# TASK INSTRUCTIONS
Scan the material and copy out each line where the word "dfrac" occurs.
== Segment start ==
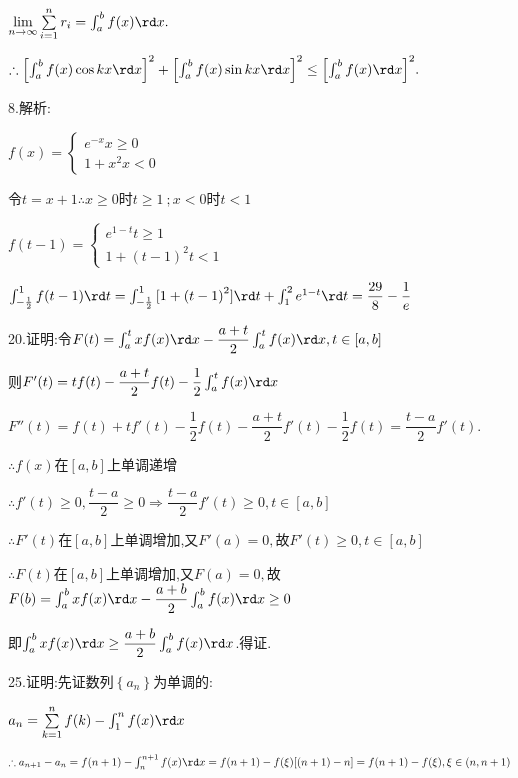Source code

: $\mathop {\lim }\limits_{n \to \infty } \sum\limits_{i = 1}^n {{r_i}}  = \int_a^b {f(x)\rd x} .$

$\therefore {\left[ {\int_a^b {f(x)\cos kx\rd x} } \right]^2} + {\left[ {\int_a^b {f(x)\sin kx\rd x} } \right]^2} \le {\left[ {\int_a^b {f(x)\rd x} } \right]^2}.$

8.解析:

$f(x) = \left\{ \begin{array}{l}
{e^{ - x}} x \ge 0\\
1 + {x^2} x < 0
\end{array} \right.$

令$t = x + 1$$\therefore x \ge 0$时$t \ge 1\ ;$$x < 0 $时$t < 1$

$f(t - 1) = \left\{ \begin{array}{l}
{e^{1 - t}} t \ge 1\\
1 + {(t - 1)^2} t < 1
\end{array} \right.$

$\int_{ - \frac{1}{2}}^1 {f(t - 1)\rd t}  = \int_{ - \frac{1}{2}}^1 {[1 + {{(t - 1)}^2}]\rd t}  + \int_1^2 {{e^{1 - t}}} \rd t = \dfrac{{29}}{8} - \dfrac{1}{e}$

20.证明:令$F(t) = \int_a^t {xf(x)\rd x}  - \dfrac{{a + t}}{2}\int_a^t {f(x)\rd x} ,t \in [a,b]$

则$F'(t) = tf(t) - \dfrac{{a + t}}{2}f(t) - \dfrac{1}{2}\int_a^t {f(x)\rd x} $

$F''(t) = f(t) + tf'(t) - \dfrac{1}{2}f(t) - \dfrac{{a + t}}{2}f'(t) - \dfrac{1}{2}f(t) = \dfrac{{t - a}}{2}f'(t).$

$\therefore f(x)$在$[a,b]$上单调递增

$\therefore f'(t) \ge 0,\dfrac{{t - a}}{2} \ge 0 \Rightarrow \dfrac{{t - a}}{2}f'(t) \ge 0,t \in [a,b]$

$\therefore F'(t)$在$[a,b]$上单调增加,又$F'(a) = 0,$故$F'(t) \ge 0,t \in [a,b]$

$\therefore F(t)$在$[a,b]$上单调增加,又$F(a) = 0,$故$F(b) = \int_a^b {xf(x)\rd x}  - \dfrac{{a + b}}{2}\int_a^b {f(x)\rd x}  \ge 0$

即$\int_a^b {xf(x)\rd x}  \ge \dfrac{{a + b}}{2}\int_a^b {f(x)\rd x} $.得证.

25.证明:先证数列$\left\{ {{a_n}} \right\}$为单调的:

${a_n} = \sum\limits_{k = 1}^n {f(k)}  - \int_1^n {f(x)\rd x} $

$\therefore {a_{n + 1}} - {a_n} = f(n + 1) - \int_n^{n + 1} {f(x)\rd x}  = f(n + 1) - f(\xi )[(n + 1) - n] = f(n + 1) - f(\xi ),\xi  \in (n,n + 1)$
== Segment end ==
# TASK RESPONSE
$\int_{ - \frac{1}{2}}^1 {f(t - 1)\rd t}  = \int_{ - \frac{1}{2}}^1 {[1 + {{(t - 1)}^2}]\rd t}  + \int_1^2 {{e^{1 - t}}} \rd t = \dfrac{{29}}{8} - \dfrac{1}{e}$
20.证明:令$F(t) = \int_a^t {xf(x)\rd x}  - \dfrac{{a + t}}{2}\int_a^t {f(x)\rd x} ,t \in [a,b]$
则$F'(t) = tf(t) - \dfrac{{a + t}}{2}f(t) - \dfrac{1}{2}\int_a^t {f(x)\rd x} $
$F''(t) = f(t) + tf'(t) - \dfrac{1}{2}f(t) - \dfrac{{a + t}}{2}f'(t) - \dfrac{1}{2}f(t) = \dfrac{{t - a}}{2}f'(t).$
$\therefore f'(t) \ge 0,\dfrac{{t - a}}{2} \ge 0 \Rightarrow \dfrac{{t - a}}{2}f'(t) \ge 0,t \in [a,b]$
$\therefore F(t)$在$[a,b]$上单调增加,又$F(a) = 0,$故$F(b) = \int_a^b {xf(x)\rd x}  - \dfrac{{a + b}}{2}\int_a^b {f(x)\rd x}  \ge 0$
即$\int_a^b {xf(x)\rd x}  \ge \dfrac{{a + b}}{2}\int_a^b {f(x)\rd x} $.得证.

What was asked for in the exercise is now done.